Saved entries
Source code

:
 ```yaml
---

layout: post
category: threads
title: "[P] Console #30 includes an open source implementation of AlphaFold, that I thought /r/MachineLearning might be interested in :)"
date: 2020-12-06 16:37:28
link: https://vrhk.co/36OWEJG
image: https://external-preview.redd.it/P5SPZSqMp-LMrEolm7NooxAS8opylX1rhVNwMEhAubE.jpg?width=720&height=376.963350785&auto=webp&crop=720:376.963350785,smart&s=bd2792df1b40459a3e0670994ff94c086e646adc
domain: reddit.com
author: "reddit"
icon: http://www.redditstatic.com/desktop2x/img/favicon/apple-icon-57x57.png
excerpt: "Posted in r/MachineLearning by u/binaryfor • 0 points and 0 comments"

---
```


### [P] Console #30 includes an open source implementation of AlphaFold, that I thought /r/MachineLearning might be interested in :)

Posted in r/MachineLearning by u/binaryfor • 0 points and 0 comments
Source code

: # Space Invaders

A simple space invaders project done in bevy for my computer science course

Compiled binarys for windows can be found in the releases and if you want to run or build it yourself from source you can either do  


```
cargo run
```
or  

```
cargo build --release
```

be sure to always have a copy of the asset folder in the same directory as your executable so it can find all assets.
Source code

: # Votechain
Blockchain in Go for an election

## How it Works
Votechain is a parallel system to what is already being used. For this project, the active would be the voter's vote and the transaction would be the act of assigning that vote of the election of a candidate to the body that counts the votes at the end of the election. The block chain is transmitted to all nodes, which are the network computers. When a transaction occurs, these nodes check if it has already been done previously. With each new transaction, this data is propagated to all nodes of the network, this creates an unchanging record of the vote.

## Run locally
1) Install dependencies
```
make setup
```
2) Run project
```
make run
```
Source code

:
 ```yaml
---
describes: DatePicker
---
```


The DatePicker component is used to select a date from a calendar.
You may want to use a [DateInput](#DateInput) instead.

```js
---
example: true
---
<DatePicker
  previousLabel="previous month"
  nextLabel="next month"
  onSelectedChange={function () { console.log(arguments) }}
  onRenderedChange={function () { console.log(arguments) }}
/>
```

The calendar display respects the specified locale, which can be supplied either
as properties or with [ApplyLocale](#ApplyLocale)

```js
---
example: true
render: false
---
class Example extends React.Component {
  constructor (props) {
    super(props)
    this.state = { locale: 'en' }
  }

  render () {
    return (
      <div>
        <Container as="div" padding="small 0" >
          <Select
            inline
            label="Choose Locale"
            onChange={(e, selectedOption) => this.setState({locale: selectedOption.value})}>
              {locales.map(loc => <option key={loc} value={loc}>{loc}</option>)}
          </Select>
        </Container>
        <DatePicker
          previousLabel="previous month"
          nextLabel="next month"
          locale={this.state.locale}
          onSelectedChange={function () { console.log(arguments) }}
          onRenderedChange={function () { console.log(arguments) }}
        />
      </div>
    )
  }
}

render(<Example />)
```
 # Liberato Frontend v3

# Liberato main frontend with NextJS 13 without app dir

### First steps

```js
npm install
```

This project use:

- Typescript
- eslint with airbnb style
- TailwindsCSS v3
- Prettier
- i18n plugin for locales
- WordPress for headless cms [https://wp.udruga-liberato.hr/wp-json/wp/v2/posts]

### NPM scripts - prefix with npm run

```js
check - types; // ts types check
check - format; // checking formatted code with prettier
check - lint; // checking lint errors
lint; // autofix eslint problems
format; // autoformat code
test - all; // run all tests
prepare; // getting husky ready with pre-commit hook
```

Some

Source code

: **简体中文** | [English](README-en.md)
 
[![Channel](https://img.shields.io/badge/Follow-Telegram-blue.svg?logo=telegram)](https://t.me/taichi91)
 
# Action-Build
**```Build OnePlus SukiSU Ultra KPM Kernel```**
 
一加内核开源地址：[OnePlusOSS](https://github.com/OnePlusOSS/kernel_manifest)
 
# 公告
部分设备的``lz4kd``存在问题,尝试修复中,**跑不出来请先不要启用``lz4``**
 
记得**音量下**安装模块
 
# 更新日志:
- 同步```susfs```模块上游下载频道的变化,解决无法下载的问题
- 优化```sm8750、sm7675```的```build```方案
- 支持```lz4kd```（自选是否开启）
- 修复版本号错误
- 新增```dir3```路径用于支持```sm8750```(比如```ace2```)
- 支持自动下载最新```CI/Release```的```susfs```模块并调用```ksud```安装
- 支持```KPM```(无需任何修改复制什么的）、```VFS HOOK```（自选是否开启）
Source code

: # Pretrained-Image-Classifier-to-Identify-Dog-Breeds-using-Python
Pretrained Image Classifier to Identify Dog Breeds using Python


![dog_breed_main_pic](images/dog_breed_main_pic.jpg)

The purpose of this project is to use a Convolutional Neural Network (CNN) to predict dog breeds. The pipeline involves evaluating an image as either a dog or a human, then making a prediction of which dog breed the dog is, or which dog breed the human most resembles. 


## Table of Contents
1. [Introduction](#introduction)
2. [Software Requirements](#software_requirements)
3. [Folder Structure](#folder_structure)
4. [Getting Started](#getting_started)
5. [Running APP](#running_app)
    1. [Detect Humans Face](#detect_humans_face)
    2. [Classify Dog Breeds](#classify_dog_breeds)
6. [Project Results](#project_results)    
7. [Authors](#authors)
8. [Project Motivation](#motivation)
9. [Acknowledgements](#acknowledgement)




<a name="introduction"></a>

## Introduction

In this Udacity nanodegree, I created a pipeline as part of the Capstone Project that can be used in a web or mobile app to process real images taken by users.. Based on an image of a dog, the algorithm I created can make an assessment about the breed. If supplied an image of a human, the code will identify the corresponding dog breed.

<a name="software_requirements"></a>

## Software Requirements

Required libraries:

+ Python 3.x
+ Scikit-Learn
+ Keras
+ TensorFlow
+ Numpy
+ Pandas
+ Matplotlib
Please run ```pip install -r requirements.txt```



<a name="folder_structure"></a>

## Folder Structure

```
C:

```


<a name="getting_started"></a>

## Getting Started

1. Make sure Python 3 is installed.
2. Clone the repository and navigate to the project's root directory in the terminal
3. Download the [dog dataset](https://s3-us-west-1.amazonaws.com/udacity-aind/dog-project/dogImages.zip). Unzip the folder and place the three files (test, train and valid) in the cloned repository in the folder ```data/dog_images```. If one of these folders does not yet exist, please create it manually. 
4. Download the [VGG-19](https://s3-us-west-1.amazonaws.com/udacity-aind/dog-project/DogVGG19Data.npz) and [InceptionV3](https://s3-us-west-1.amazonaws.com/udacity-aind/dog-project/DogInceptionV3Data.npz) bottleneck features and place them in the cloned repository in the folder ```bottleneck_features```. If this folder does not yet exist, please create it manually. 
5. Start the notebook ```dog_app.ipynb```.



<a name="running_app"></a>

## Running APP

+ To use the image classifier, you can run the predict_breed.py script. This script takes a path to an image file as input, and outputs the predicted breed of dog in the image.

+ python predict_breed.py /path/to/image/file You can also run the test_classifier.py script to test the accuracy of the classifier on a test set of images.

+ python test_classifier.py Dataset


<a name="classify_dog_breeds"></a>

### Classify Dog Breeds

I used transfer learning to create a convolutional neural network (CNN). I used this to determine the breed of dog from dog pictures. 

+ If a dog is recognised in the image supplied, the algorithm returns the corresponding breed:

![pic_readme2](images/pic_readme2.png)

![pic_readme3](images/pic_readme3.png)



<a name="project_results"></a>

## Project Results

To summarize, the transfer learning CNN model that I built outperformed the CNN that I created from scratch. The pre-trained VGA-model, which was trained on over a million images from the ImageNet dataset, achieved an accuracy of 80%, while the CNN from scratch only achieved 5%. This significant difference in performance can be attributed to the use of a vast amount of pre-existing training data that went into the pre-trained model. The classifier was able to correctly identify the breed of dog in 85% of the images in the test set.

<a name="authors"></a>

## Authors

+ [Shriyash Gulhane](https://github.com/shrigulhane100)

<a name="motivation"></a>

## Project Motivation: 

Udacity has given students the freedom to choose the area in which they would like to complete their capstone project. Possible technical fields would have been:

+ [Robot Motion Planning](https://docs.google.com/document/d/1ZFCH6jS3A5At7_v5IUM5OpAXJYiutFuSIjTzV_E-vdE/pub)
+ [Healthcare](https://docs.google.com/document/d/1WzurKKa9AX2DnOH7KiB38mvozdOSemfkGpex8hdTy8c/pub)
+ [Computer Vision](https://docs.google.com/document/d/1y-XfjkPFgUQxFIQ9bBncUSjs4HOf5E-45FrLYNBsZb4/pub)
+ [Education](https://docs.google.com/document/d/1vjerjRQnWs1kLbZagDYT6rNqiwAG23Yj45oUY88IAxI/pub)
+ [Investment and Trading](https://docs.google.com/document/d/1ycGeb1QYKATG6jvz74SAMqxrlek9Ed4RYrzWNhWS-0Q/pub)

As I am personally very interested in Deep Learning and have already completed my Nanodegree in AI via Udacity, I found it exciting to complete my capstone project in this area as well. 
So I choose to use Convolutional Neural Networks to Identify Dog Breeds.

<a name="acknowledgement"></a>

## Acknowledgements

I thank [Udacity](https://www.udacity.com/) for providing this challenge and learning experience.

■ ABOUT THIS EXERCISE ■
Compute the number of lines above that contain the string "supplied". Reply with that value only.

■ ANSWER FOR THE TASK ■
3